На Петроградской стороне, между улицами Красного Курсанта и Красной Конницы, есть маленькая площадь. Скорее даже сквер. Кругом деревья и скамейки – наверное, сквер.
А в центре этого сквера стояла скульптура. Лаокоон и двое его сыновей, удушаемые змеями. В натуральную величину, то есть фигуры человеческого роста. Античный шедевр бессмертного Фидия – мраморная копия работы знаменитого петербургского скульптора Паоло Трубецкого.
А рядом со сквером была школа. Средняя школа № 97. В ней учились школьники.
Ничего особенного в этом усмотреть нельзя. И школ, и скверов, и статуй в Ленинграде хоть пруд пруди.
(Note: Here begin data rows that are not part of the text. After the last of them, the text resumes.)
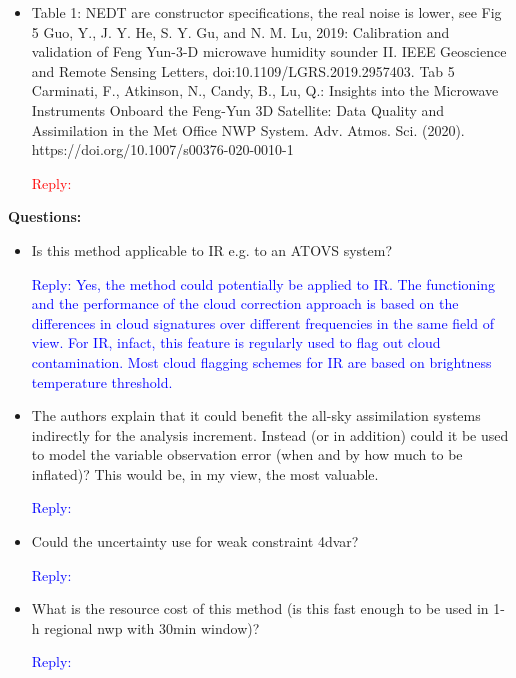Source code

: \documentclass[11pt,a4paper,draft]{article}
\begin{document}
\begin{itemize}
		
		
\item	
		Table 1: NEDT are constructor specifications, the real noise is lower, see
		Fig 5 Guo, Y., J. Y. He, S. Y. Gu, and N. M. Lu, 2019: Calibration and validation of
		Feng Yun-3-D microwave humidity sounder II. IEEE Geoscience and Remote Sensing
		Letters, doi:10.1109/LGRS.2019.2957403.	Tab 5 Carminati, F., Atkinson, N., Candy, B., Lu, Q.: Insights into the Microwave Instruments Onboard the Feng-Yun 3D Satellite: Data Quality and Assimilation in the Met Office NWP System. Adv. Atmos. Sci. (2020). https://doi.org/10.1007/s00376-020-0010-1
	
\textcolor{red}{Reply:  }
		
\end{itemize}

		
		
		\textbf{Questions:}
		\newline
\begin{itemize}
		
\item	
		Is this method applicable to IR e.g. to an ATOVS system?
	
\textcolor{blue}{Reply:  Yes, the method could potentially be applied to IR. The functioning and the performance of the cloud correction approach is based on the differences in cloud signatures over different frequencies in the same field of view. For IR, infact, this feature is regularly used to flag out cloud contamination. Most cloud flagging schemes for IR are based on brightness temperature threshold.
}

\item 		
		The authors explain that it could benefit the all-sky assimilation systems indirectly for
		the analysis increment. Instead (or in addition) could it be used to model the variable
		observation error (when and by how much to be inflated)? This would be, in my view,
		the most valuable.	
			
\textcolor{blue}{Reply: }
		
\item	Could the uncertainty use for weak constraint 4dvar?
		
\textcolor{blue}{Reply:}
		
		
		
\item	
		What is the resource cost of this method (is this fast enough to be used in 1-h regional
		nwp with 30min window)?
	
\textcolor{blue}{Reply:}
		
\end{itemize}		

	
	
\end{document}
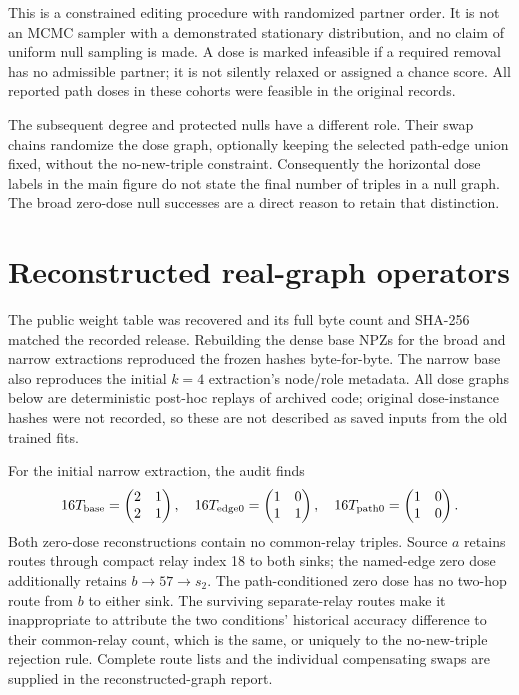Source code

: \documentclass[10pt,letterpaper]{article}
\begin{document}
This is a constrained editing procedure with randomized partner order.
It is not an MCMC sampler with a demonstrated stationary distribution,
and no claim of uniform null sampling is made. A dose is marked
infeasible if a required removal has no admissible partner; it is not
silently relaxed or assigned a chance score. All reported path doses
in these cohorts were feasible in the original records.

The subsequent degree and protected nulls have a different role. Their
swap chains randomize the dose graph, optionally keeping the selected
path-edge union fixed, without the no-new-triple constraint. Consequently
the horizontal dose labels in the main figure do not state the final
number of triples in a null graph. The broad zero-dose null successes
are a direct reason to retain that distinction.

\section{Reconstructed real-graph operators}

The public weight table was recovered and its full byte count and SHA-256
matched the recorded release. Rebuilding the dense base NPZs for the broad
and narrow extractions reproduced the frozen hashes byte-for-byte. The
narrow base also reproduces the initial $k=4$ extraction's node/role
metadata. All dose graphs below are deterministic post-hoc replays of
archived code; original dose-instance hashes were not recorded, so these
are not described as saved inputs from the old trained fits.

For the initial narrow extraction, the audit finds
\[
16T_{\rm base}=\begin{pmatrix}2&1\\2&1\end{pmatrix},\quad
16T_{\rm edge0}=\begin{pmatrix}1&0\\1&1\end{pmatrix},\quad
16T_{\rm path0}=\begin{pmatrix}1&0\\1&0\end{pmatrix}.
\]
Both zero-dose reconstructions contain no common-relay triples. Source
$a$ retains routes through compact relay index 18 to both sinks; the
named-edge zero dose additionally retains $b\to57\to s_2$. The
path-conditioned zero dose has no two-hop route from $b$ to either sink.
The surviving separate-relay routes make it inappropriate to attribute
the two conditions' historical accuracy difference to their common-relay
count, which is the same, or uniquely to the no-new-triple rejection rule.
Complete route lists and the individual compensating swaps are supplied
in the reconstructed-graph report.
\end{document}
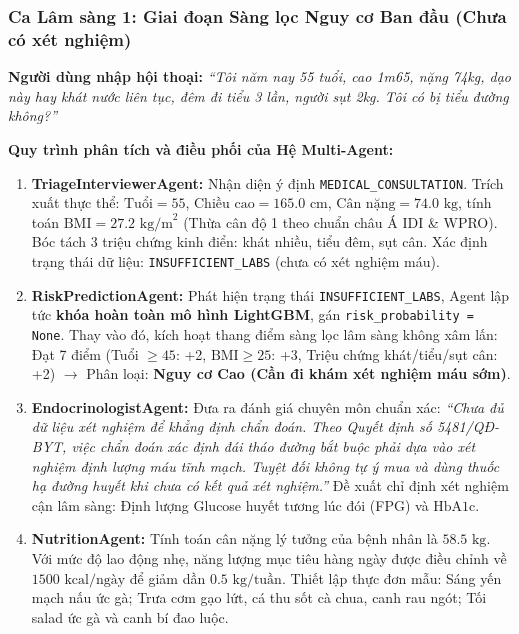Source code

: \documentclass[12pt,a4paper]{article}
\begin{document}
\subsubsection{Ca Lâm sàng 1: Giai đoạn Sàng lọc Nguy cơ Ban đầu (Chưa có xét nghiệm)}
\begin{tcolorbox}[colback=lightgray,colframe=blue!60!black,title=Dữ Liệu Đầu Vào Ca Lâm Sàng 1]
\textbf{Người dùng nhập hội thoại:} \textit{“Tôi năm nay 55 tuổi, cao 1m65, nặng 74kg, dạo này hay khát nước liên tục, đêm đi tiểu 3 lần, người sụt 2kg. Tôi có bị tiểu đường không?”}
\end{tcolorbox}

\textbf{Quy trình phân tích và điều phối của Hệ Multi-Agent:}
\begin{enumerate}[leftmargin=1.2cm]
    \item \textbf{TriageInterviewerAgent:} Nhận diện ý định \texttt{MEDICAL\_CONSULTATION}. Trích xuất thực thể: $\text{Tuổi} = 55$, $\text{Chiều cao} = 165.0\text{ cm}$, $\text{Cân nặng} = 74.0\text{ kg}$, tính toán $\text{BMI} = 27.2\text{ kg/m}^2$ (Thừa cân độ 1 theo chuẩn châu Á IDI \& WPRO). Bóc tách 3 triệu chứng kinh điển: khát nhiều, tiểu đêm, sụt cân. Xác định trạng thái dữ liệu: \texttt{INSUFFICIENT\_LABS} (chưa có xét nghiệm máu).
    \item \textbf{RiskPredictionAgent:} Phát hiện trạng thái \texttt{INSUFFICIENT\_LABS}, Agent lập tức \textbf{khóa hoàn toàn mô hình LightGBM}, gán \texttt{risk\_probability = None}. Thay vào đó, kích hoạt thang điểm sàng lọc lâm sàng không xâm lấn: Đạt 7 điểm (Tuổi $\ge 45$: +2, $\text{BMI} \ge 25$: +3, Triệu chứng khát/tiểu/sụt cân: +2) $\to$ Phân loại: \textbf{Nguy cơ Cao (Cần đi khám xét nghiệm máu sớm)}.
    \item \textbf{EndocrinologistAgent:} Đưa ra đánh giá chuyên môn chuẩn xác: \textit{“Chưa đủ dữ liệu xét nghiệm để khẳng định chẩn đoán. Theo Quyết định số 5481/QĐ-BYT, việc chẩn đoán xác định đái tháo đường bắt buộc phải dựa vào xét nghiệm định lượng máu tĩnh mạch. Tuyệt đối không tự ý mua và dùng thuốc hạ đường huyết khi chưa có kết quả xét nghiệm.”} Đề xuất chỉ định xét nghiệm cận lâm sàng: Định lượng Glucose huyết tương lúc đói (FPG) và $\text{HbA1c}$.
    \item \textbf{NutritionAgent:} Tính toán cân nặng lý tưởng của bệnh nhân là $58.5\text{ kg}$. Với mức độ lao động nhẹ, năng lượng mục tiêu hàng ngày được điều chỉnh về $1500\text{ kcal/ngày}$ để giảm dần $0.5\text{ kg/tuần}$. Thiết lập thực đơn mẫu: Sáng yến mạch nấu ức gà; Trưa cơm gạo lứt, cá thu sốt cà chua, canh rau ngót; Tối salad ức gà và canh bí đao luộc.

\end{enumerate}
\end{document}
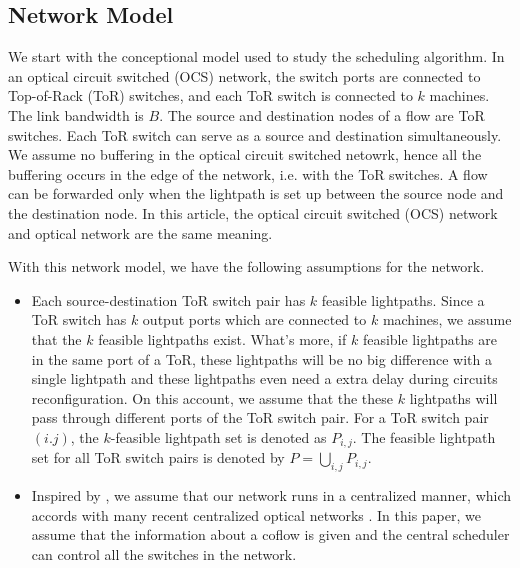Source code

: \subsection{Network Model}\label{sec:networkmodel}
We start with the conceptional model used to study the scheduling algorithm. In an optical circuit switched (OCS) network, the switch ports are connected to Top-of-Rack (ToR) switches, and each ToR switch is connected to $k$ machines. The link bandwidth is $B$. The source and destination nodes of a flow are ToR switches. Each ToR switch can serve as a source and destination simultaneously. We assume no buffering in the optical circuit switched netowrk, hence all the buffering occurs in the edge of the network, i.e. with the ToR switches. A flow can be forwarded only when the lightpath is set up between the source node and the destination node. In this article, the optical circuit switched (OCS) network and optical network are the same meaning.

With this network model, we have the following assumptions for the network.

\begin{itemize}
\item Each source-destination ToR switch pair has $k$ feasible lightpaths. Since a ToR switch has $k$ output ports which are connected to $k$ machines, we assume that the $k$ feasible lightpaths exist. What's more, if $k$ feasible lightpaths are in the same port of a ToR, these lightpaths will be no big difference with a single lightpath and these lightpaths even need a extra delay during circuits reconfiguration. On this account, we assume that the these $k$ lightpaths will pass through different ports of the ToR switch pair. For a ToR switch pair $(i.j)$, the $k$-feasible lightpath set is denoted as $P_{i,j}$. The feasible lightpath set for all ToR switch pairs is denoted by $P=\bigcup_{i,j}P_{i,j}$.  
\item Inspired by \cite{chowdhury2011managing} \cite{chowdhury2014efficient}, we assume that our network runs in a centralized manner, which accords with many recent centralized optical networks \cite{simeonidou2013software} \cite{ramamurthy2002fixed}. In this paper, we assume that the information about a coflow is given and the central scheduler can control all the switches in the network. 
\end{itemize}

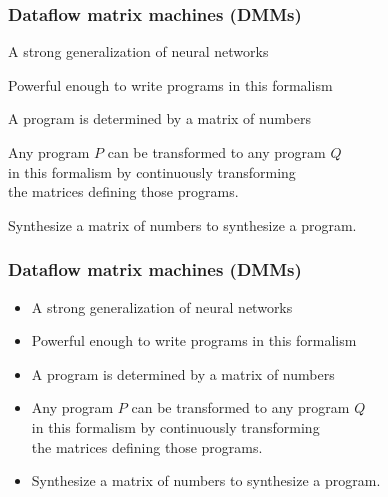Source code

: \documentclass{beamer}
\newcommand{\msgray}[1]{{\color{mygray} #1}}
\begin{document}
\begin{frame}

\frametitle{Dataflow matrix machines (DMMs)}

\begin{itemize}

\item A strong generalization of neural networks\\[2ex]

\item Powerful enough  to write programs in this formalism\\[2ex]

\item A program is determined by a matrix of numbers\\[2ex]

\item Any program $P$ can be transformed to any program $Q$\\ in this formalism
        by continuously transforming\\ the matrices defining those programs.\\[2ex]

\msgray{\item Synthesize a matrix of numbers to synthesize a program.

}

\end{itemize}

\end{frame}

\begin{frame}

\frametitle{Dataflow matrix machines (DMMs)}

\begin{itemize}

\item A strong generalization of neural networks\\[2ex]

\item Powerful enough  to write programs in this formalism\\[2ex]

\item A program is determined by a matrix of numbers\\[2ex]

\item Any program $P$ can be transformed to any program $Q$\\ in this formalism
        by continuously transforming\\ the matrices defining those programs.\\[2ex]

\item Synthesize a matrix of numbers to synthesize a program.

\end{itemize}

\end{frame}
\end{document}
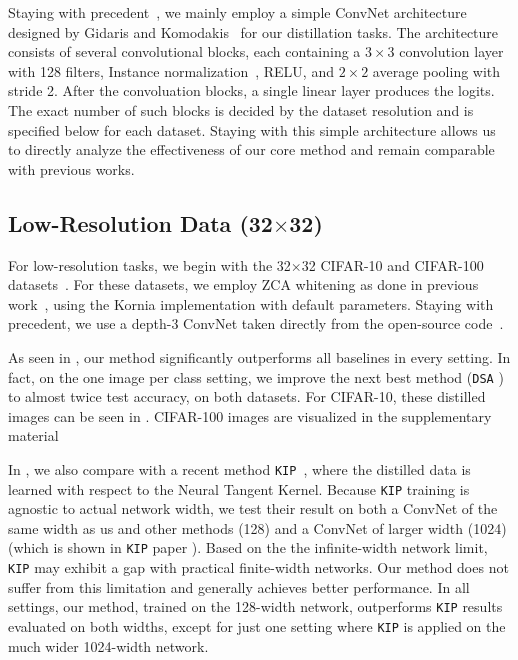 Staying with precedent~\cite{dc, dsa, dm, nguyen2021dataset}, we mainly employ a simple ConvNet architecture designed by Gidaris and Komodakis~\cite{gidaris2018dynamic} for our distillation tasks. The architecture consists of several convolutional blocks, each containing a
$3\times 3$ convolution layer with 128 filters, Instance normalization~\cite{ulyanov2016instance}, RELU, and $2\times2$ average pooling with stride 2. After the convoluation blocks, a single linear layer produces the logits. The exact number of such blocks is decided by the dataset resolution and is specified below for each dataset.
Staying with this simple architecture allows us to directly analyze the effectiveness of our core method and remain comparable with previous works.

\subsection{Low-Resolution Data (32$\times$32)}

For low-resolution tasks, we begin with the 32$\times$32 CIFAR-10 and CIFAR-100 datasets~\cite{CIFAR10}. For these datasets, we employ ZCA whitening as done in previous work~\cite{nguyen2020dataset, nguyen2021dataset}, using the Kornia \cite{kornia} implementation with default parameters.
Staying with precedent, we use a depth-3 ConvNet taken directly from the open-source code~\cite{dc, dsa}.

As seen in , our method significantly outperforms all baselines in every setting. In fact, on the one image per class setting, we  improve the next best method (\texttt{DSA} \cite{dsa}) to almost twice test accuracy, on both datasets. For CIFAR-10, these distilled images can be seen in .  CIFAR-100 images are visualized in the supplementary material

In  , we also compare with a recent method \texttt{KIP}~\cite{nguyen2020dataset,nguyen2021dataset}, where the distilled data is learned with respect to the Neural Tangent Kernel. Because \texttt{KIP} training is agnostic to actual network width, we test their result on both a ConvNet of the same width as us and other methods (128) and a ConvNet of larger width (1024) (which is shown in \texttt{KIP} paper \citep{nguyen2021dataset}).  Based on the the infinite-width network limit, \texttt{KIP} may exhibit a gap with practical finite-width networks. Our method does not suffer from this limitation and generally achieves better performance.  In all settings, our method, trained on the 128-width network, outperforms \texttt{KIP} results evaluated on both widths, except for just one setting where \texttt{KIP} is applied on the much wider 1024-width network. 

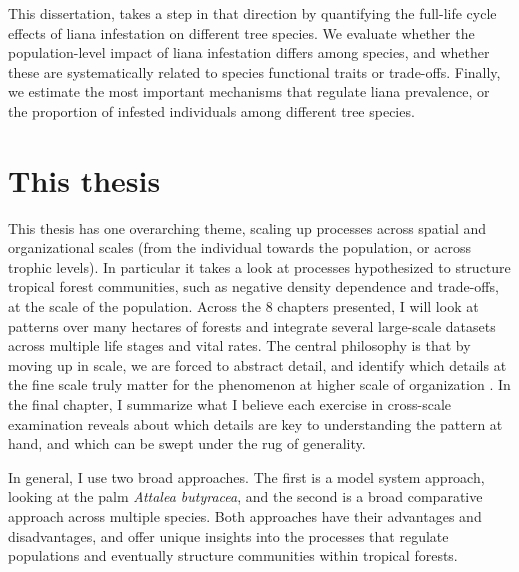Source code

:\documentclass[b5paper,justified]{tufte-book} %
\begin{document}
\begin{fullwidth}
This dissertation, takes a step in that direction by quantifying the full-life cycle effects of liana infestation on different tree species.  We evaluate whether the population-level impact of liana infestation differs among species, and whether these are systematically related to species functional traits or trade-offs. Finally, we estimate the most important mechanisms that regulate liana prevalence, or the proportion of infested individuals among different tree species.

\section{This thesis}
This thesis has one overarching theme, scaling up processes across spatial and organizational scales (from the individual towards the population, or across trophic levels).  In particular it takes a look at processes hypothesized to structure tropical forest communities, such as negative density dependence and trade-offs, at the scale of the population.  Across the 8 chapters presented, I will look at patterns over many hectares of forests and integrate several large-scale datasets across multiple life stages and vital rates. The central philosophy is that by moving up in scale, we are forced to abstract detail, and identify which details at the fine scale truly matter for the phenomenon at higher scale of organization \citep{Levin1992}. In the final chapter, I summarize what I believe each exercise in cross-scale examination reveals about which details are key to understanding the pattern at hand, and which can be swept under the rug of generality. 

In general, I use two broad approaches.  The first is a model system approach, looking at the palm \textit{Attalea butyracea}, and the second is a broad comparative approach across multiple species. Both approaches have their advantages and disadvantages, and offer unique insights into the processes that regulate populations and eventually structure communities within tropical forests.  


\end{fullwidth}
\end{document}
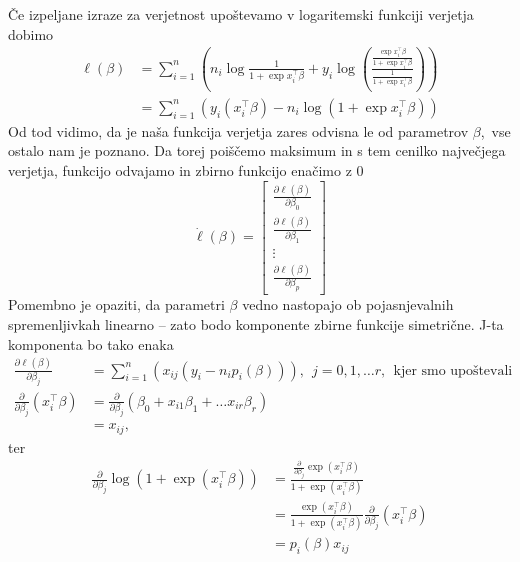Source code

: \documentclass[12pt,a4paper]{amsart}
\theoremstyle{definition} %
\theoremstyle{plain} %
\begin{document}
Če izpeljane izraze za verjetnost upoštevamo v logaritemski funkciji verjetja dobimo
\begin{align}
    \ell(\beta) &= \sum_{i=1}^{n}\left( n_{i}\log{\frac{1}{1 + \exp{x_{i}^\top\beta}}}  + y_{i}\log{\left( \frac{\frac{\exp{x_{i}^{\top} \beta}}{1 + \exp{x_{i}^\top\beta}}}{\frac{1}{1 + \exp{x_{i}^\top\beta}}}  \right)} \right) \nonumber\\
                &= \sum_{i=1}^{n}\left( y_{i}(x_{i}^\top\beta) - n_{i}\log(1 + \exp{x_{i}^\top\beta})           \right)
\end{align}
Od tod vidimo, da je naša funkcija verjetja zares odvisna le od parametrov $\beta$,~vse ostalo nam je poznano. Da torej poiščemo maksimum in s tem
cenilko največjega verjetja, funkcijo odvajamo in zbirno funkcijo enačimo z 0
\[
    \dot{\ell}(\beta) = \begin{bmatrix}
                                 \frac{\partial \ell(\beta)}{\partial \beta_{0}} \\
                                 \frac{\partial \ell(\beta)}{\partial \beta_{1}} \\
                                 \vdots \\
                                 \frac{\partial \ell(\beta)}{\partial \beta_{p}}
                        \end{bmatrix}
\]
Pomembno je opaziti, da parametri $\beta$ vedno nastopajo ob pojasnjevalnih spremenljivkah linearno -- zato bodo komponente zbirne funkcije simetrične.
J-ta komponenta bo tako enaka
\begin{align}
    \frac{\partial \ell(\beta)}{\partial \beta_{j}} &= \sum_{i=1}^{n} \left(x_{ij}(y_{i} - n_{i}p_{i}(\beta))   \right),~~j = 0,1,\ldots r,~~\text{kjer~smo~upoštevali} \\
    \frac{\partial}{\partial \beta_{j}}(x_{i}^\top\beta) &= \frac{\partial}{\partial \beta_{j}}\left(\beta_{0} + x_{i1}\beta_{1} + \ldots x_{ir}\beta_{r}\right) \nonumber\\
                                                    &= x_{ij},
\end{align}
ter
\begin{align}                                         
    \frac{\partial}{\partial \beta_{j}} \log(1 + \exp(x_{i}^\top\beta)) &= \frac{ \frac{\partial}{\partial \beta_{j}}\exp(x_{i}^\top\beta) }{1 + \exp(x_{i}^\top\beta)} \nonumber \\
    &= \frac{\exp(x_{i}^\top\beta)}{1 + \exp(x_{i}^\top\beta)} \frac{\partial}{\partial \beta_{j}} (x_{i}^\top\beta) \nonumber \\
    &=p_{i}(\beta)x_{ij}
\end{align}
\end{document}
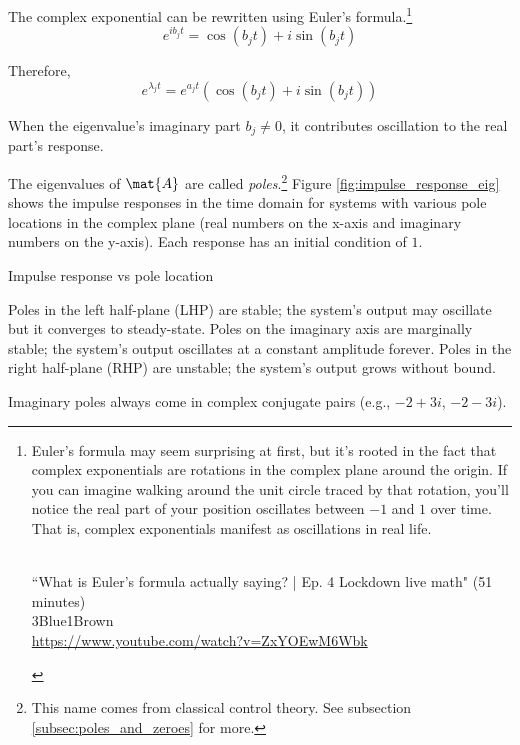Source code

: The complex exponential can be rewritten using Euler's formula.\footnote{Euler's
formula may seem surprising at first, but it's rooted in the fact that complex
exponentials are rotations in the complex plane around the origin. If you can
imagine walking around the unit circle traced by that rotation, you'll notice
the real part of your position oscillates between $-1$ and $1$ over time. That
is, complex exponentials manifest as oscillations in real life.
\begin{center}
   \\
  ``What is Euler's formula actually saying? | Ep. 4 Lockdown live math" (51
    minutes) \\
  \footnotesize 3Blue1Brown \\
  \url{https://www.youtube.com/watch?v=ZxYOEwM6Wbk}
\end{center}
}
\begin{equation*}
  e^{i b_j t} = \cos(b_j t) + i \sin(b_j t)
\end{equation*}

Therefore,
\begin{equation*}
  e^{\lambda_j t} = e^{a_j t} (\cos(b_j t) + i \sin(b_j t))
\end{equation*}

When the eigenvalue's imaginary part $b_j \neq 0$, it contributes oscillation to
the real part's response.

The eigenvalues of $\mat{A}$ are called \textit{poles}.\footnote{This name comes
from classical control theory. See subsection \ref{subsec:poles_and_zeroes} for
more.} Figure \ref{fig:impulse_response_eig} shows the \glspl{impulse response}
in the time domain for \glspl{system} with various pole locations in the complex
plane (real numbers on the x-axis and imaginary numbers on the y-axis). Each
response has an initial condition of $1$.
\begin{bookfigure}
  
  \caption{Impulse response vs pole location}
  \label{fig:impulse_response_eig}
\end{bookfigure}

Poles in the left half-plane (LHP) are stable; the \gls{system}'s output may
oscillate but it converges to steady-state. Poles on the imaginary axis are
marginally stable; the \gls{system}'s output oscillates at a constant amplitude
forever. Poles in the right half-plane (RHP) are unstable; the \gls{system}'s
output grows without bound.
\begin{remark}
  Imaginary poles always come in complex conjugate pairs (e.g., $-2 + 3i$,
  $-2 - 3i$).
\end{remark}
Однажды в школу назначили нового директора. Директоров в Ленинграде тоже хоть пруд пруди. Большой город.
Новый директор, отставной замполит и серьезный мужчина с партийно-педагогическим образованием, собрал учительский коллектив и произнес речь по случаю вступления в должность. Доложил данные своей биографии, указал на недочеты во внешнем виде личного состава – юбки недостаточно длинны, волосы недостаточно коротки, брюки недостаточно широки, а курить в учительской нельзя; план-конспекты уроков приказал за неделю представлять ему на утверждение. Это, говорит, товарищи учителя, не школа, а, простите, бардак! Но ничего, еще не все потеряно – вам повезло: теперь я у вас порядок наведу.
– А это, – спрашивает, – что такое? – И указывает в окно.
Это, говорят, площадь. Вернее, сквер. А что?
Нет – а вот это? В центре?
А это, охотно объясняют ему, скульптура. Лаокоон и двое его сыновей, удушаемые змеями. Древнегреческая мифология. Зевс наслал двух морских змеев. Ваял великий Фидий. Мраморная копия знаменитого скульптора Паоло Трубецкого.
– Вот именно, – говорит директор, – что ваял… Трубецкой! Вы что – не отдаете себе отчета?
В чем?..
– А в том, простите, что это – шко-ла! Совместная притом. Здесь и девочки учатся. Девушки, к сожалению. Между прочим, вместе с мальчиками. Подростками. К сожалению. В периоде… созревания… вы меня понимаете. И чему же они могут совместно научиться перед такой статуей? Что они постоянно видят на этой, с позволения сказать, скульптуре?
А что они видят?..
Вы что – идиоты, или притворяетесь? – осведомляется директор. В армии я бы сказал вам, что они видят! Перед школой стоят голые мужчины… во всех подробностях! здесь что – медосмотр? баня? а девочки, значит, на переменах играют вокруг этого безобразия! Набираются, значит, этова… ума-разума!
Тут учитель рисования опять объясняет: это древнегреческая статуя, Лаокоон и двое его сыновей, удушаемые змеями; мраморная копия знаменитого скульптора Паоло Трубецкого. Произведение искусства. Оказывает благотворное эстетическое воздействие. Шедевр, можно сказать, мирового искусства.